==== Provided data ====

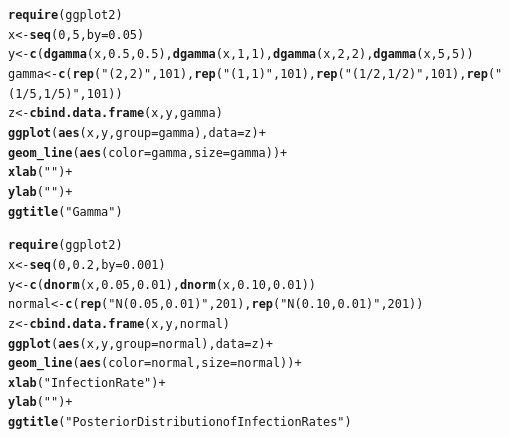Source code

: \documentclass[12pt]{article}\usepackage[]{graphicx}\usepackage[]{color}
\makeatletter
\newcommand{\hlnum}[1]{\textcolor[rgb]{0.686,0.059,0.569}{#1}}%
\newcommand{\hlstr}[1]{\textcolor[rgb]{0.192,0.494,0.8}{#1}}%
\newcommand{\hlopt}[1]{\textcolor[rgb]{0,0,0}{#1}}%
\newcommand{\hlstd}[1]{\textcolor[rgb]{0.345,0.345,0.345}{#1}}%
\newcommand{\hlkwb}[1]{\textcolor[rgb]{0.69,0.353,0.396}{#1}}%
\newcommand{\hlkwc}[1]{\textcolor[rgb]{0.333,0.667,0.333}{#1}}%
\newcommand{\hlkwd}[1]{\textcolor[rgb]{0.737,0.353,0.396}{\textbf{#1}}}%
\newenvironment{kframe}{%
 \def\at@end@of@kframe{}%
 \ifinner\ifhmode%
  \def\at@end@of@kframe{\end{minipage}}%
  \begin{minipage}{\columnwidth}%
 \fi\fi%
 \def\FrameCommand##1{\hskip\@totalleftmargin \hskip-\fboxsep
 \colorbox{shadecolor}{##1}\hskip-\fboxsep
     \hskip-\linewidth \hskip-\@totalleftmargin \hskip\columnwidth}%
 \MakeFramed {\advance\hsize-\width
   \@totalleftmargin\z@ \linewidth\hsize
   \@setminipage}}%
 {\par\unskip\endMakeFramed%
 \at@end@of@kframe}
\newenvironment{knitrout}{}{} %
\makeatother
\begin{document}
\begin{knitrout}\footnotesize
{}\color{fgcolor}\begin{kframe}
\begin{alltt}
\hlkwd{require}\hlstd{(ggplot2)}
\hlstd{x} \hlkwb{<-} \hlkwd{seq}\hlstd{(}\hlnum{0}\hlstd{,}\hlnum{5}\hlstd{,} \hlkwc{by}\hlstd{=}\hlnum{0.05}\hlstd{)}
\hlstd{y} \hlkwb{<-} \hlkwd{c}\hlstd{(}\hlkwd{dgamma}\hlstd{(x,}\hlnum{0.5}\hlstd{,}\hlnum{0.5}\hlstd{),} \hlkwd{dgamma}\hlstd{(x,}\hlnum{1}\hlstd{,}\hlnum{1}\hlstd{),} \hlkwd{dgamma}\hlstd{(x,}\hlnum{2}\hlstd{,}\hlnum{2}\hlstd{),} \hlkwd{dgamma}\hlstd{(x,}\hlnum{5}\hlstd{,}\hlnum{5}\hlstd{))}
\hlstd{gamma} \hlkwb{<-} \hlkwd{c}\hlstd{(}\hlkwd{rep}\hlstd{(}\hlstr{"(2, 2)"}\hlstd{,} \hlnum{101}\hlstd{),} \hlkwd{rep}\hlstd{(}\hlstr{"(1, 1)"}\hlstd{,} \hlnum{101}\hlstd{),} \hlkwd{rep}\hlstd{(}\hlstr{"(1/2, 1/2)"}\hlstd{,} \hlnum{101}\hlstd{),} \hlkwd{rep}\hlstd{(}\hlstr{"(1/5, 1/5)"}\hlstd{,} \hlnum{101}\hlstd{))}
\hlstd{z} \hlkwb{<-} \hlkwd{cbind.data.frame}\hlstd{(x,y, gamma)}
\hlkwd{ggplot}\hlstd{(}\hlkwd{aes}\hlstd{(x, y,} \hlkwc{group}\hlstd{=gamma),} \hlkwc{data}\hlstd{=z)} \hlopt{+}
  \hlkwd{geom_line}\hlstd{(}\hlkwd{aes}\hlstd{(}\hlkwc{color}\hlstd{=gamma,} \hlkwc{size}\hlstd{=gamma))}\hlopt{+}
  \hlkwd{xlab}\hlstd{(}\hlstr{""}\hlstd{)}\hlopt{+}
  \hlkwd{ylab}\hlstd{(}\hlstr{""}\hlstd{)}\hlopt{+}
  \hlkwd{ggtitle}\hlstd{(}\hlstr{"Gamma"}\hlstd{)}
\end{alltt}
\end{kframe}
\end{knitrout}

\begin{knitrout}\footnotesize
{}\color{fgcolor}\begin{kframe}
\begin{alltt}
\hlkwd{require}\hlstd{(ggplot2)}
\hlstd{x} \hlkwb{<-} \hlkwd{seq}\hlstd{(}\hlnum{0}\hlstd{,}\hlnum{0.2}\hlstd{,} \hlkwc{by}\hlstd{=}\hlnum{0.001}\hlstd{)}
\hlstd{y} \hlkwb{<-} \hlkwd{c}\hlstd{(}\hlkwd{dnorm}\hlstd{(x,}\hlnum{0.05}\hlstd{,}\hlnum{0.01}\hlstd{),} \hlkwd{dnorm}\hlstd{(x,} \hlnum{0.10}\hlstd{,} \hlnum{0.01}\hlstd{))}
\hlstd{normal} \hlkwb{<-} \hlkwd{c}\hlstd{(}\hlkwd{rep}\hlstd{(}\hlstr{"N(0.05, 0.01)"}\hlstd{,} \hlnum{201}\hlstd{),} \hlkwd{rep}\hlstd{(}\hlstr{"N(0.10, 0.01)"}\hlstd{,} \hlnum{201}\hlstd{))}
\hlstd{z} \hlkwb{<-} \hlkwd{cbind.data.frame}\hlstd{(x,y, normal)}
\hlkwd{ggplot}\hlstd{(}\hlkwd{aes}\hlstd{(x, y,} \hlkwc{group}\hlstd{=normal),} \hlkwc{data}\hlstd{=z)} \hlopt{+}
  \hlkwd{geom_line}\hlstd{(}\hlkwd{aes}\hlstd{(}\hlkwc{color}\hlstd{=normal,} \hlkwc{size}\hlstd{=normal))}\hlopt{+}
  \hlkwd{xlab}\hlstd{(}\hlstr{"Infection Rate"}\hlstd{)}\hlopt{+}
  \hlkwd{ylab}\hlstd{(}\hlstr{""}\hlstd{)}\hlopt{+}
  \hlkwd{ggtitle}\hlstd{(}\hlstr{"Posterior Distribution of Infection Rates"}\hlstd{)}
\end{alltt}
\end{kframe}
\end{knitrout}
\end{document}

====

Task prompt ▸
An exact, word-for-word copy of the records is expected, with no pictures in it.

Response ▸
Source code

: \documentclass[12pt]{article}\usepackage[]{graphicx}\usepackage[]{color}
\makeatletter
\newcommand{\hlnum}[1]{\textcolor[rgb]{0.686,0.059,0.569}{#1}}%
\newcommand{\hlstr}[1]{\textcolor[rgb]{0.192,0.494,0.8}{#1}}%
\newcommand{\hlopt}[1]{\textcolor[rgb]{0,0,0}{#1}}%
\newcommand{\hlstd}[1]{\textcolor[rgb]{0.345,0.345,0.345}{#1}}%
\newcommand{\hlkwb}[1]{\textcolor[rgb]{0.69,0.353,0.396}{#1}}%
\newcommand{\hlkwc}[1]{\textcolor[rgb]{0.333,0.667,0.333}{#1}}%
\newcommand{\hlkwd}[1]{\textcolor[rgb]{0.737,0.353,0.396}{\textbf{#1}}}%
\newenvironment{kframe}{%
 \def\at@end@of@kframe{}%
 \ifinner\ifhmode%
  \def\at@end@of@kframe{\end{minipage}}%
  \begin{minipage}{\columnwidth}%
 \fi\fi%
 \def\FrameCommand##1{\hskip\@totalleftmargin \hskip-\fboxsep
 \colorbox{shadecolor}{##1}\hskip-\fboxsep
     \hskip-\linewidth \hskip-\@totalleftmargin \hskip\columnwidth}%
 \MakeFramed {\advance\hsize-\width
   \@totalleftmargin\z@ \linewidth\hsize
   \@setminipage}}%
 {\par\unskip\endMakeFramed%
 \at@end@of@kframe}
\newenvironment{knitrout}{}{} %
\makeatother
\begin{document}
\begin{knitrout}\footnotesize
{}\color{fgcolor}\begin{kframe}
\begin{alltt}
\hlkwd{require}\hlstd{(ggplot2)}
\hlstd{x} \hlkwb{<-} \hlkwd{seq}\hlstd{(}\hlnum{0}\hlstd{,}\hlnum{5}\hlstd{,} \hlkwc{by}\hlstd{=}\hlnum{0.05}\hlstd{)}
\hlstd{y} \hlkwb{<-} \hlkwd{c}\hlstd{(}\hlkwd{dgamma}\hlstd{(x,}\hlnum{0.5}\hlstd{,}\hlnum{0.5}\hlstd{),} \hlkwd{dgamma}\hlstd{(x,}\hlnum{1}\hlstd{,}\hlnum{1}\hlstd{),} \hlkwd{dgamma}\hlstd{(x,}\hlnum{2}\hlstd{,}\hlnum{2}\hlstd{),} \hlkwd{dgamma}\hlstd{(x,}\hlnum{5}\hlstd{,}\hlnum{5}\hlstd{))}
\hlstd{gamma} \hlkwb{<-} \hlkwd{c}\hlstd{(}\hlkwd{rep}\hlstd{(}\hlstr{"(2, 2)"}\hlstd{,} \hlnum{101}\hlstd{),} \hlkwd{rep}\hlstd{(}\hlstr{"(1, 1)"}\hlstd{,} \hlnum{101}\hlstd{),} \hlkwd{rep}\hlstd{(}\hlstr{"(1/2, 1/2)"}\hlstd{,} \hlnum{101}\hlstd{),} \hlkwd{rep}\hlstd{(}\hlstr{"(1/5, 1/5)"}\hlstd{,} \hlnum{101}\hlstd{))}
\hlstd{z} \hlkwb{<-} \hlkwd{cbind.data.frame}\hlstd{(x,y, gamma)}
\hlkwd{ggplot}\hlstd{(}\hlkwd{aes}\hlstd{(x, y,} \hlkwc{group}\hlstd{=gamma),} \hlkwc{data}\hlstd{=z)} \hlopt{+}
  \hlkwd{geom_line}\hlstd{(}\hlkwd{aes}\hlstd{(}\hlkwc{color}\hlstd{=gamma,} \hlkwc{size}\hlstd{=gamma))}\hlopt{+}
  \hlkwd{xlab}\hlstd{(}\hlstr{""}\hlstd{)}\hlopt{+}
  \hlkwd{ylab}\hlstd{(}\hlstr{""}\hlstd{)}\hlopt{+}
  \hlkwd{ggtitle}\hlstd{(}\hlstr{"Gamma"}\hlstd{)}
\end{alltt}
\end{kframe}
\end{knitrout}

\begin{knitrout}\footnotesize
{}\color{fgcolor}\begin{kframe}
\begin{alltt}
\hlkwd{require}\hlstd{(ggplot2)}
\hlstd{x} \hlkwb{<-} \hlkwd{seq}\hlstd{(}\hlnum{0}\hlstd{,}\hlnum{0.2}\hlstd{,} \hlkwc{by}\hlstd{=}\hlnum{0.001}\hlstd{)}
\hlstd{y} \hlkwb{<-} \hlkwd{c}\hlstd{(}\hlkwd{dnorm}\hlstd{(x,}\hlnum{0.05}\hlstd{,}\hlnum{0.01}\hlstd{),} \hlkwd{dnorm}\hlstd{(x,} \hlnum{0.10}\hlstd{,} \hlnum{0.01}\hlstd{))}
\hlstd{normal} \hlkwb{<-} \hlkwd{c}\hlstd{(}\hlkwd{rep}\hlstd{(}\hlstr{"N(0.05, 0.01)"}\hlstd{,} \hlnum{201}\hlstd{),} \hlkwd{rep}\hlstd{(}\hlstr{"N(0.10, 0.01)"}\hlstd{,} \hlnum{201}\hlstd{))}
\hlstd{z} \hlkwb{<-} \hlkwd{cbind.data.frame}\hlstd{(x,y, normal)}
\hlkwd{ggplot}\hlstd{(}\hlkwd{aes}\hlstd{(x, y,} \hlkwc{group}\hlstd{=normal),} \hlkwc{data}\hlstd{=z)} \hlopt{+}
  \hlkwd{geom_line}\hlstd{(}\hlkwd{aes}\hlstd{(}\hlkwc{color}\hlstd{=normal,} \hlkwc{size}\hlstd{=normal))}\hlopt{+}
  \hlkwd{xlab}\hlstd{(}\hlstr{"Infection Rate"}\hlstd{)}\hlopt{+}
  \hlkwd{ylab}\hlstd{(}\hlstr{""}\hlstd{)}\hlopt{+}
  \hlkwd{ggtitle}\hlstd{(}\hlstr{"Posterior Distribution of Infection Rates"}\hlstd{)}
\end{alltt}
\end{kframe}
\end{knitrout}
\end{document}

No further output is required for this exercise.